Task: For every entry that follows, return the words exactly and omit any picture.

Data supplied:
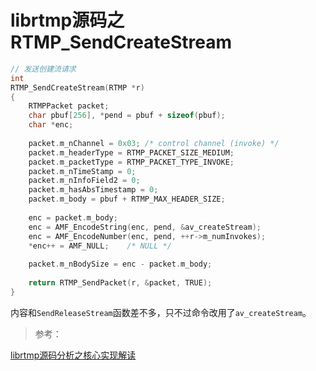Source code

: # librtmp源码之RTMP_SendCreateStream

```c
// 发送创建流请求
int
RTMP_SendCreateStream(RTMP *r)
{
    RTMPPacket packet;
    char pbuf[256], *pend = pbuf + sizeof(pbuf);
    char *enc;
    
    packet.m_nChannel = 0x03; /* control channel (invoke) */
    packet.m_headerType = RTMP_PACKET_SIZE_MEDIUM;
    packet.m_packetType = RTMP_PACKET_TYPE_INVOKE;
    packet.m_nTimeStamp = 0;
    packet.m_nInfoField2 = 0;
    packet.m_hasAbsTimestamp = 0;
    packet.m_body = pbuf + RTMP_MAX_HEADER_SIZE;
    
    enc = packet.m_body;
    enc = AMF_EncodeString(enc, pend, &av_createStream);
    enc = AMF_EncodeNumber(enc, pend, ++r->m_numInvokes);
    *enc++ = AMF_NULL;    /* NULL */
    
    packet.m_nBodySize = enc - packet.m_body;
    
    return RTMP_SendPacket(r, &packet, TRUE);
}
```

内容和`SendReleaseStream`函数差不多，只不过命令改用了`av_createStream`。

>参考：

[librtmp源码分析之核心实现解读](https://www.jianshu.com/p/05b1e5d70c06)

Written response:
Source code

: # librtmp源码之RTMP_SendCreateStream

```c
// 发送创建流请求
int
RTMP_SendCreateStream(RTMP *r)
{
    RTMPPacket packet;
    char pbuf[256], *pend = pbuf + sizeof(pbuf);
    char *enc;
    
    packet.m_nChannel = 0x03; /* control channel (invoke) */
    packet.m_headerType = RTMP_PACKET_SIZE_MEDIUM;
    packet.m_packetType = RTMP_PACKET_TYPE_INVOKE;
    packet.m_nTimeStamp = 0;
    packet.m_nInfoField2 = 0;
    packet.m_hasAbsTimestamp = 0;
    packet.m_body = pbuf + RTMP_MAX_HEADER_SIZE;
    
    enc = packet.m_body;
    enc = AMF_EncodeString(enc, pend, &av_createStream);
    enc = AMF_EncodeNumber(enc, pend, ++r->m_numInvokes);
    *enc++ = AMF_NULL;    /* NULL */
    
    packet.m_nBodySize = enc - packet.m_body;
    
    return RTMP_SendPacket(r, &packet, TRUE);
}
```

内容和`SendReleaseStream`函数差不多，只不过命令改用了`av_createStream`。

>参考：

[librtmp源码分析之核心实现解读](https://www.jianshu.com/p/05b1e5d70c06)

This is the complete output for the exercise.